§ TASK TO COMPLETE: Scan each line of the records for the word "plus" and extract the ones that have it.

§ DATA SHOWN:
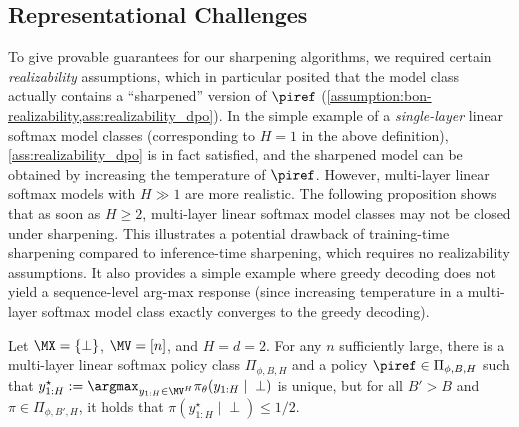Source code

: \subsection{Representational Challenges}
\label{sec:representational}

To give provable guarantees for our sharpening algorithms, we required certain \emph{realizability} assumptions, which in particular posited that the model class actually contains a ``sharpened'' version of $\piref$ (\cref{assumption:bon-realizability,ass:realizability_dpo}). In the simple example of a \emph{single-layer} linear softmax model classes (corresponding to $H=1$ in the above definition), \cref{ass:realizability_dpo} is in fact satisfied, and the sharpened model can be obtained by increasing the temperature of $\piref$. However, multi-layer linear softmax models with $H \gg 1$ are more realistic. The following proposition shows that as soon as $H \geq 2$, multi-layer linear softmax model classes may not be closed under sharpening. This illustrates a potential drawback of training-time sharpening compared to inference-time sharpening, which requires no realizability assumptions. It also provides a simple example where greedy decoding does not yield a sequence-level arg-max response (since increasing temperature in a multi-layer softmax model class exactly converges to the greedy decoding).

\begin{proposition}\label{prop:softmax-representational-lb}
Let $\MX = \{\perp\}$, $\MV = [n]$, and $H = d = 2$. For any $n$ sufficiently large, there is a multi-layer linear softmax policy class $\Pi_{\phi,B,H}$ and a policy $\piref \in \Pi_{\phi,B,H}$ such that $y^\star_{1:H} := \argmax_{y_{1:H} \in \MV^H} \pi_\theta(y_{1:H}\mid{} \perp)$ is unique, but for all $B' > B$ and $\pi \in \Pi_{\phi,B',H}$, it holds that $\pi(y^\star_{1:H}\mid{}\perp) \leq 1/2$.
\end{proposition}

* * *

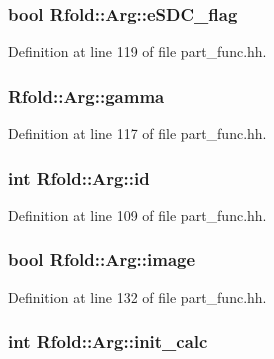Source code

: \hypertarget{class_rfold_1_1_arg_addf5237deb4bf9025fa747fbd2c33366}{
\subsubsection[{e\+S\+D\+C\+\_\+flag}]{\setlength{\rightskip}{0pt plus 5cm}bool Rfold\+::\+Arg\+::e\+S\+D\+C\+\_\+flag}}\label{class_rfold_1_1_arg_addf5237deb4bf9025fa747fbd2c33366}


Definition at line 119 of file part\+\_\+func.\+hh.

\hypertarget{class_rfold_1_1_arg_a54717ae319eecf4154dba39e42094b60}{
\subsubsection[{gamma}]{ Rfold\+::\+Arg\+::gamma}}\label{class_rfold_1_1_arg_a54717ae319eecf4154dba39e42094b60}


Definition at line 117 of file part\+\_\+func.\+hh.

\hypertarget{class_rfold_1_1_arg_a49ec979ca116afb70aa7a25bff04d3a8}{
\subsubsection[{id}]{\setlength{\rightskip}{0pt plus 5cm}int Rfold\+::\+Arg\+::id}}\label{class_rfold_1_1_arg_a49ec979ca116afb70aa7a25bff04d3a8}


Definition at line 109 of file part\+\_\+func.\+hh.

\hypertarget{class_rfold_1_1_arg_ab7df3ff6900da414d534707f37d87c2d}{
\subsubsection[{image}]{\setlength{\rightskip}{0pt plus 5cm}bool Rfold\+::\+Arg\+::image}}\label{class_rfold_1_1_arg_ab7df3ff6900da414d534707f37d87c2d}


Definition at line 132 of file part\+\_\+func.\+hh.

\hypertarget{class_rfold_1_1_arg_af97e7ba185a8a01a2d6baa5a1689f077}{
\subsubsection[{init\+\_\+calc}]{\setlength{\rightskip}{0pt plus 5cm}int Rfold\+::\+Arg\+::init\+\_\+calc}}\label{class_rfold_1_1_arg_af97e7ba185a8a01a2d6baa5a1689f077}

§ EXERCISE OUTPUT:
\subsubsection[{e\+S\+D\+C\+\_\+flag}]{\setlength{\rightskip}{0pt plus 5cm}bool Rfold\+::\+Arg\+::e\+S\+D\+C\+\_\+flag}}\label{class_rfold_1_1_arg_addf5237deb4bf9025fa747fbd2c33366}
\subsubsection[{id}]{\setlength{\rightskip}{0pt plus 5cm}int Rfold\+::\+Arg\+::id}}\label{class_rfold_1_1_arg_a49ec979ca116afb70aa7a25bff04d3a8}
\subsubsection[{image}]{\setlength{\rightskip}{0pt plus 5cm}bool Rfold\+::\+Arg\+::image}}\label{class_rfold_1_1_arg_ab7df3ff6900da414d534707f37d87c2d}
\subsubsection[{init\+\_\+calc}]{\setlength{\rightskip}{0pt plus 5cm}int Rfold\+::\+Arg\+::init\+\_\+calc}}\label{class_rfold_1_1_arg_af97e7ba185a8a01a2d6baa5a1689f077}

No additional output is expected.